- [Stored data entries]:
════════
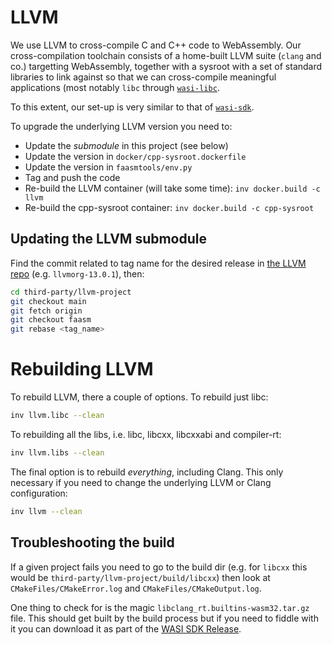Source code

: # LLVM

We use LLVM to cross-compile C and C++ code to WebAssembly. Our
cross-compilation toolchain consists of a home-built LLVM suite (`clang` and
co.) targetting WebAssembly, together with a sysroot with a set of standard
libraries to link against so that we can cross-compile meaningful applications
(most notably `libc` through [`wasi-libc`](
https://github.com/faasm/wasi-libc).

To this extent, our set-up is very similar to that of [`wasi-sdk`](
https://github.com/WebAssembly/wasi-sdk).

To upgrade the underlying LLVM version you need to:

- Update the _submodule_ in this project (see below)
- Update the version in `docker/cpp-sysroot.dockerfile`
- Update the version in `faasmtools/env.py`
- Tag and push the code
- Re-build the LLVM container (will take some time): `inv docker.build -c llvm`
- Re-build the cpp-sysroot container: `inv docker.build -c cpp-sysroot`

## Updating the LLVM submodule

Find the commit related to tag name for the desired release in
[the LLVM repo](https://github.com/llvm/llvm-project/releases) (e.g.
`llvmorg-13.0.1`), then:

```bash
cd third-party/llvm-project
git checkout main
git fetch origin
git checkout faasm
git rebase <tag_name>
```

# Rebuilding LLVM

To rebuild LLVM, there a couple of options. To rebuild just libc:

```bash
inv llvm.libc --clean
```

To rebuilding all the libs, i.e. libc, libcxx, libcxxabi and
compiler-rt:

```bash
inv llvm.libs --clean
```

The final option is to rebuild _everything_, including Clang. This only
necessary if you need to change the underlying LLVM or Clang configuration:

```bash
inv llvm --clean
```

## Troubleshooting the build

If a given project fails you need to go to the build dir (e.g. for `libcxx` this
would be `third-party/llvm-project/build/libcxx`) then look at
`CMakeFiles/CMakeError.log` and `CMakeFiles/CMakeOutput.log`.

One thing to check for is the magic `libclang_rt.builtins-wasm32.tar.gz` file.
This should get built by the build process but if you need to fiddle with it you
can download it as part of the [WASI SDK
Release](https://github.com/CraneStation/wasi-sdk/releases).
════════
- [PROBLEM STATEMENT]:
When a line of the entries above contains the word "version", include it in a tally, then give that tally alone.

- [RESULT OF THE TASK]:
3